When a line in the records contains the string "demande", copy that line.

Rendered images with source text
----------------

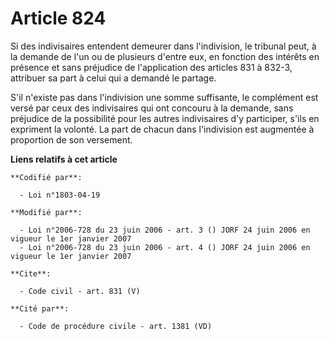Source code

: # Article 824

Si des indivisaires entendent demeurer dans l'indivision, le tribunal peut, à la demande de l'un ou de plusieurs d'entre eux,
en fonction des intérêts en présence et sans préjudice de l'application des articles 831 à 832-3, attribuer sa part à celui
qui a demandé le partage. 

S'il n'existe pas dans l'indivision une somme suffisante, le complément est versé par ceux des indivisaires qui ont concouru
à la demande, sans préjudice de la possibilité pour les autres indivisaires d'y participer, s'ils en expriment la volonté. La
part de chacun dans l'indivision est augmentée à proportion de son versement.

**Liens relatifs à cet article**

	**Codifié par**:

	  - Loi n°1803-04-19

	**Modifié par**:

	  - Loi n°2006-728 du 23 juin 2006 - art. 3 () JORF 24 juin 2006 en vigueur le 1er janvier 2007
	  - Loi n°2006-728 du 23 juin 2006 - art. 4 () JORF 24 juin 2006 en vigueur le 1er janvier 2007

	**Cite**:

	  - Code civil - art. 831 (V)

	**Cité par**:

	  - Code de procédure civile - art. 1381 (VD)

----------------

ANSWER AREA
Si des indivisaires entendent demeurer dans l'indivision, le tribunal peut, à la demande de l'un ou de plusieurs d'entre eux,
à la demande, sans préjudice de la possibilité pour les autres indivisaires d'y participer, s'ils en expriment la volonté. La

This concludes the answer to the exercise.